ASSIGNMENT
Line filter on the word "Documenti": copy each matching line from the entries.

INPUT FOR THIS TASK section start

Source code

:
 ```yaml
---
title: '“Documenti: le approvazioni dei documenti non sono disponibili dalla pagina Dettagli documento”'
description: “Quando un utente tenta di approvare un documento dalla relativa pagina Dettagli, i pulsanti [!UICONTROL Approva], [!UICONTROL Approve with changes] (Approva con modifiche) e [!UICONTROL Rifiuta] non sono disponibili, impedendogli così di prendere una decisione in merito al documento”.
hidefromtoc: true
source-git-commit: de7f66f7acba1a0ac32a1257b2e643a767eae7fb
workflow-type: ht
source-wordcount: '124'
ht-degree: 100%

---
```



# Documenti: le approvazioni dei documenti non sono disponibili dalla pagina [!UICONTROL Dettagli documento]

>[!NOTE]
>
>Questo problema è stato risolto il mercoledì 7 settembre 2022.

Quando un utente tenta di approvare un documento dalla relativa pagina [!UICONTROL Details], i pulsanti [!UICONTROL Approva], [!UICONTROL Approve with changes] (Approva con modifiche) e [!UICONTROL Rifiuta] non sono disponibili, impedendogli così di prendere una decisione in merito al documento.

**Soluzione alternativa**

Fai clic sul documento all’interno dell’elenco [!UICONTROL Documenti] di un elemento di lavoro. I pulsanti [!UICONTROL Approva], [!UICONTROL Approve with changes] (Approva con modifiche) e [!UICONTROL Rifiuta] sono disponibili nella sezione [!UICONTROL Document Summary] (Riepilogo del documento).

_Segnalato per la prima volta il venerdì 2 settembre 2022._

INPUT FOR THIS TASK section end

ANSWER FOR THE TASK
title: '“Documenti: le approvazioni dei documenti non sono disponibili dalla pagina Dettagli documento”'
# Documenti: le approvazioni dei documenti non sono disponibili dalla pagina [!UICONTROL Dettagli documento]
Fai clic sul documento all’interno dell’elenco [!UICONTROL Documenti] di un elemento di lavoro. I pulsanti [!UICONTROL Approva], [!UICONTROL Approve with changes] (Approva con modifiche) e [!UICONTROL Rifiuta] sono disponibili nella sezione [!UICONTROL Document Summary] (Riepilogo del documento).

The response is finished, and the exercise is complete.